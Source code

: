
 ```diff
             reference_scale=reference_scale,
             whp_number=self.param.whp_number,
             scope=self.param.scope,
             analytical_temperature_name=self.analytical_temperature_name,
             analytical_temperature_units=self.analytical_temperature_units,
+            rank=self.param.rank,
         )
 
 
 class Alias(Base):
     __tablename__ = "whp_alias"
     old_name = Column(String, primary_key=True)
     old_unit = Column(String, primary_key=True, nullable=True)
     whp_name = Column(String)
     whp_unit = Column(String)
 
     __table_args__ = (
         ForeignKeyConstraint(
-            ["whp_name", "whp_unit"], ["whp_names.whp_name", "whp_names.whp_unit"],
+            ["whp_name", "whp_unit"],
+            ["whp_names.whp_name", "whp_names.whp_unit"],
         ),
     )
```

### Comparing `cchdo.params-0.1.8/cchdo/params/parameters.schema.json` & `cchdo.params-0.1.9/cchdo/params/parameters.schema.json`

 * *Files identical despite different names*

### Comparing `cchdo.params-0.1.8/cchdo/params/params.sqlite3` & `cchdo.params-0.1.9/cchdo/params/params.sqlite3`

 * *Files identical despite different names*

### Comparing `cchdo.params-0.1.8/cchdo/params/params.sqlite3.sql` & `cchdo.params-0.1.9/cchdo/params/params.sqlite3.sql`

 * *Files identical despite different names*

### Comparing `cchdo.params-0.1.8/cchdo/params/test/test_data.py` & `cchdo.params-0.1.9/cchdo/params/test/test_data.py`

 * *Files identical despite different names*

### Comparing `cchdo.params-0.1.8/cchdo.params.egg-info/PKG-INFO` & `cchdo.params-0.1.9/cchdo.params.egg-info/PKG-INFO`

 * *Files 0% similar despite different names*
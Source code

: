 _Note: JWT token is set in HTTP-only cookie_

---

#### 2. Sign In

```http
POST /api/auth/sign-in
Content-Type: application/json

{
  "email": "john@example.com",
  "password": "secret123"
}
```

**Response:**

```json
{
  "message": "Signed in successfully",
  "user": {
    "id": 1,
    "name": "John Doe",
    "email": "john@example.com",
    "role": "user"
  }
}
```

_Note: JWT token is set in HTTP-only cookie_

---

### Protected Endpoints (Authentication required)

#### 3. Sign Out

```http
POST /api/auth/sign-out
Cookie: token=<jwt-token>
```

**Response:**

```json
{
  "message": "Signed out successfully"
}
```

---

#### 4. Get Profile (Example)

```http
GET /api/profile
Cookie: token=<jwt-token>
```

━━━━━━━━

## Required work
Print out all the material above, unaltered.

## Expected output
Source code

:
 ```diff
             reference_scale=reference_scale,
             whp_number=self.param.whp_number,
             scope=self.param.scope,
             analytical_temperature_name=self.analytical_temperature_name,
             analytical_temperature_units=self.analytical_temperature_units,
+            rank=self.param.rank,
         )
 
 
 class Alias(Base):
     __tablename__ = "whp_alias"
     old_name = Column(String, primary_key=True)
     old_unit = Column(String, primary_key=True, nullable=True)
     whp_name = Column(String)
     whp_unit = Column(String)
 
     __table_args__ = (
         ForeignKeyConstraint(
-            ["whp_name", "whp_unit"], ["whp_names.whp_name", "whp_names.whp_unit"],
+            ["whp_name", "whp_unit"],
+            ["whp_names.whp_name", "whp_names.whp_unit"],
         ),
     )
```

### Comparing `cchdo.params-0.1.8/cchdo/params/parameters.schema.json` & `cchdo.params-0.1.9/cchdo/params/parameters.schema.json`

 * *Files identical despite different names*

### Comparing `cchdo.params-0.1.8/cchdo/params/params.sqlite3` & `cchdo.params-0.1.9/cchdo/params/params.sqlite3`

 * *Files identical despite different names*

### Comparing `cchdo.params-0.1.8/cchdo/params/params.sqlite3.sql` & `cchdo.params-0.1.9/cchdo/params/params.sqlite3.sql`

 * *Files identical despite different names*

### Comparing `cchdo.params-0.1.8/cchdo/params/test/test_data.py` & `cchdo.params-0.1.9/cchdo/params/test/test_data.py`

 * *Files identical despite different names*

### Comparing `cchdo.params-0.1.8/cchdo.params.egg-info/PKG-INFO` & `cchdo.params-0.1.9/cchdo.params.egg-info/PKG-INFO`

 * *Files 0% similar despite different names*
Source code

: _Note: JWT token is set in HTTP-only cookie_

---

#### 2. Sign In

```http
POST /api/auth/sign-in
Content-Type: application/json

{
  "email": "john@example.com",
  "password": "secret123"
}
```

**Response:**

```json
{
  "message": "Signed in successfully",
  "user": {
    "id": 1,
    "name": "John Doe",
    "email": "john@example.com",
    "role": "user"
  }
}
```

_Note: JWT token is set in HTTP-only cookie_

---

### Protected Endpoints (Authentication required)

#### 3. Sign Out

```http
POST /api/auth/sign-out
Cookie: token=<jwt-token>
```

**Response:**

```json
{
  "message": "Signed out successfully"
}
```

---

#### 4. Get Profile (Example)

```http
GET /api/profile
Cookie: token=<jwt-token>
```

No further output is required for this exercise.